Medyaya sahip çıkılmalı

OSMANLI İmparatorluğu parçalanırken, imparatorluğun içindeki bütün azınlıkların medyası vardı.

Bunlar bağımsızlık hareketleri için birbirleriyle haberleşiyorlardı. Bir tek imparatorluk unsurlarından Türklerin olup bitenlerden haberi yoktu.

Aynı durumu, bugün için de geçerli kılmak istiyorlar. Demokrasi nutukları ata ata iktidara gelen bir Başbakan, şimdi demokrasinin vazgeçilmez unsurlarından biri olan medyayı, halk gözünde karalamaya çalışıyor. Halbuki iktidara taşınmasında o medyanın yadsınamaz payı vardır.

O medya olmasaydı, halk Maliye Bakanı'nın kaçak villalarından nasıl haberdar olacaktı? 2B arazilerini kim bilecekti? Galataport denilen yerin ne olduğunu, getirisinin, götürüsünün ne olduğu nereden bilecekti? Dubailileri, Oferleri nereden öğrenecekti? Kimi işadamlarının, siyasilerin çocuklarını yurtdışında okuttuklarının farkına nereden varacaktı?

Laik Cumhuriyet'in temelleri yerinden sarsılmaya çalışılırken, yolsuzluklar, vurgunlar ayyuka çıkmışken, medya bunları yazmayacak mı? Medyadan davacı olması gereken biri varsa o da halktır. Asıl biz davacıyız. Çünkü, bu kadar olumsuzluğun üzerine bütün güçleri ile gitmediler, gitmiyorlar.

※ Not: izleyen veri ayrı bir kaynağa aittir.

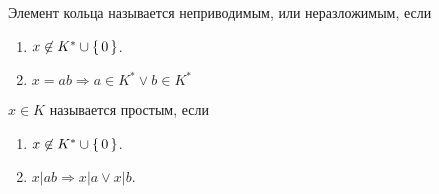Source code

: \begin{define*}
  Элемент кольца называется неприводимым, или неразложимым, если 
  \begin{enumerate}
      \item $x \not\in K^* \cup \set{0}$.
      \item $x = ab \Longrightarrow a \in K^* \lor b \in K^*$
  \end{enumerate}
\end{define*}

\begin{define*}
  $x \in K$ называется простым, если
  \begin{enumerate}
    \item $x \not\in K^* \cup \set{0}$.
    \item $x | ab \Longrightarrow x | a \lor x | b$.
  \end{enumerate}
\end{define*}



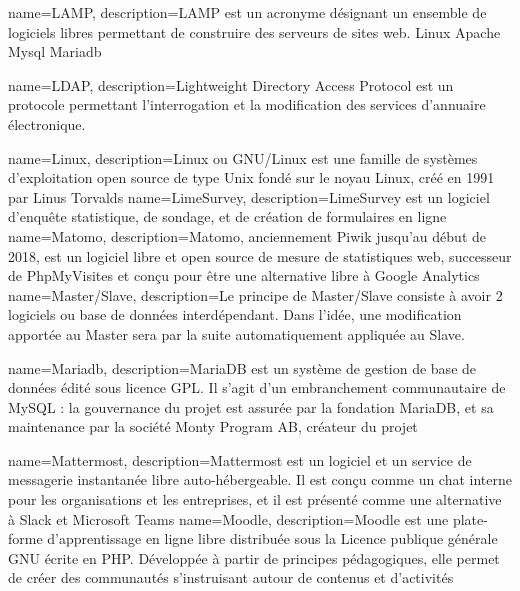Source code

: {
    name=LAMP,
    description={LAMP est un acronyme désignant un ensemble de logiciels libres permettant de construire des serveurs de sites web. Linux Apache Mysql Mariadb}
}

{
    name=LDAP,
    description={Lightweight Directory Access Protocol est un protocole permettant l'interrogation et la modification des services d'annuaire électronique.}
}

{
    name=Linux,
    description={Linux ou GNU/Linux est une famille de systèmes d'exploitation open source de type Unix fondé sur le noyau Linux, créé en 1991 par Linus Torvalds}
}
{
    name=LimeSurvey,
    description={LimeSurvey est un logiciel d'enquête statistique, de sondage, et de création de formulaires en ligne}
}
{
    name=Matomo,
    description={Matomo, anciennement Piwik jusqu’au début de 2018, est un logiciel libre et open source de mesure de statistiques web, successeur de PhpMyVisites et conçu pour être une alternative libre à Google Analytics}
}
{
    name=Master/Slave,
    description={Le principe de Master/Slave consiste à avoir 2 logiciels ou base de données interdépendant. Dans l'idée, une modification apportée au Master sera par la suite automatiquement appliquée au Slave.}
}

{
    name=Mariadb,
    description={MariaDB est un système de gestion de base de données édité sous licence GPL. Il s'agit d'un embranchement communautaire de MySQL : la gouvernance du projet est assurée par la fondation MariaDB, et sa maintenance par la société Monty Program AB, créateur du projet}
}


{
    name=Mattermost,
    description={Mattermost est un logiciel et un service de messagerie instantanée libre auto-hébergeable. Il est conçu comme un chat interne pour les organisations et les entreprises, et il est présenté comme une alternative à Slack et Microsoft Teams}
}
{
    name=Moodle,
    description={Moodle est une plate-forme d'apprentissage en ligne libre distribuée sous la Licence publique générale GNU écrite en PHP. Développée à partir de principes pédagogiques, elle permet de créer des communautés s'instruisant autour de contenus et d'activités}
}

Evet, bir kısım medya iktidarların goygoyculuğunu yapmakta ve halk iradesinin sabote edilmesine alet olmaktadırlar. Ama, bu ülkenin henüz tükenmemiş, yürekli, namuslu, fazilet ve erdem sahibi kalemlerinin olduğu da unutulmamalıdır. Türk halkı onlara sahip çıkmalıdır.

Cemal YEŞİLYURT- ANKARA

’Acul’ Unakıtan

ÜSKÜDAR, Bulgurlu Mahallesi, Küçük Çamlıca'da SİT alanına yapılan Maliye Bakanı Kemal Unakıtan'ın kamuoyunda büyük tartışmalara yol açan iki villasının yıkımına hemen başlandı.

Unakıtan, yıkım için görevlendirdiği kepçeye günde 800 YTL veriyor. Yıkım, polisin 'koruma'sı altında yapılıyor.

3 numaralı Koruma Kurulu, Büyük ve Küçük Çamlıca’nın planlarında %5, 10 ve 15 gibi değişiklikler yapmasından sonra 26.1.2006’da 'Villa Kurtuldu' manşetiyle Tercüman'dan Erhan Öztürk bölgeyle ilgili gelişmeleri ve perde arkasını kamuoyuna duyurdu.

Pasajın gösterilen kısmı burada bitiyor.